The four fundamental performance metricsBaron Schwartz
There are many ways to slice and aggregate metrics of activity on a system such as MySQL. In the best case, we want to know everything about the system’s activity: we want to know how many things happened, how big they were, and how long they took. We want to know precisely when they happened. We want to know resource consumption, instantaneous status snapshots, and wait analysis and graphs. These things can be expensive to measure, and even more importantly, they can require a lot of work to analyze. And sometimes the analysis is only valid when very stringent conditions are satisfied. What metrics can we gather that provide the most value for the effort?

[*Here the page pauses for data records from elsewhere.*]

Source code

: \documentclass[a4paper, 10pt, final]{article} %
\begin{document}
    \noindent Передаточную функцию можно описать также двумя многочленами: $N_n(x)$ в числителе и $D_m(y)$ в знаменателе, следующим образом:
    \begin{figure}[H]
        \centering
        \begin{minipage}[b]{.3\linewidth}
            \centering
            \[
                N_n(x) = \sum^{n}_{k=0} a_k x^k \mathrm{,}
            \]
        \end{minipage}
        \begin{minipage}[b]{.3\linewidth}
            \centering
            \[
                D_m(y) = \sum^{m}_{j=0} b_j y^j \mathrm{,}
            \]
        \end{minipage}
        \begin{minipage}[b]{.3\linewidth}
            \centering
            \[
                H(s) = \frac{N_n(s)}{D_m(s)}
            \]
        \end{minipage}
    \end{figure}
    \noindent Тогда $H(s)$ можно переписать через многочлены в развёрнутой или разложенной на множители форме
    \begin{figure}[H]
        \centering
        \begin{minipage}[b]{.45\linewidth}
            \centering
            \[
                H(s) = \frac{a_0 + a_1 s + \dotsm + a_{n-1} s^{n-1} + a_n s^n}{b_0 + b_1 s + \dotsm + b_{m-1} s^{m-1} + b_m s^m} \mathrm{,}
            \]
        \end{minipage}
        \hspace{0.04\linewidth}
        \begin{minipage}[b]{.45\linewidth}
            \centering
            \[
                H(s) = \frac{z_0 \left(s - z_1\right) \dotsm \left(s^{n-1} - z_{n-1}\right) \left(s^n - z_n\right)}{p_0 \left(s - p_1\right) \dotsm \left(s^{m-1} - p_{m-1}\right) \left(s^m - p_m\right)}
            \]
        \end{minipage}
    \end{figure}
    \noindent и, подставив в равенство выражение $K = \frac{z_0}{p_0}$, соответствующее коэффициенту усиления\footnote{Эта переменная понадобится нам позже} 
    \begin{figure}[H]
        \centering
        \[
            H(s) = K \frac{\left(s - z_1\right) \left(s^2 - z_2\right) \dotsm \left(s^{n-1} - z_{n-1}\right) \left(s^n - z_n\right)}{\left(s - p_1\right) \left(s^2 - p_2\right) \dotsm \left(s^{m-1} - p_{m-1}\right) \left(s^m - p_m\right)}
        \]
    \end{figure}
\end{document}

There’s a relationship known as Little’s Law, sometimes also referred to as the fundamentals of queueing theory, that lays out some simple properties between various metrics. One of the properties of Little’s Law is that it holds regardless of inter-arrival-time distributions and other complex things. And you can build upon it to create surprisingly powerful models of the system.
Let’s begin with a query. It arrives, executes for a bit, and then completes.
Then some time elapses, and another query arrives, executes, and completes.
To add the minimal amount of extra complexity, let’s say that another query arrived while query 2 was executing, and completed after query 2 completed. Now we have the following picture, fully annotated. The arrivals and completions are denoted by “a” and “c”.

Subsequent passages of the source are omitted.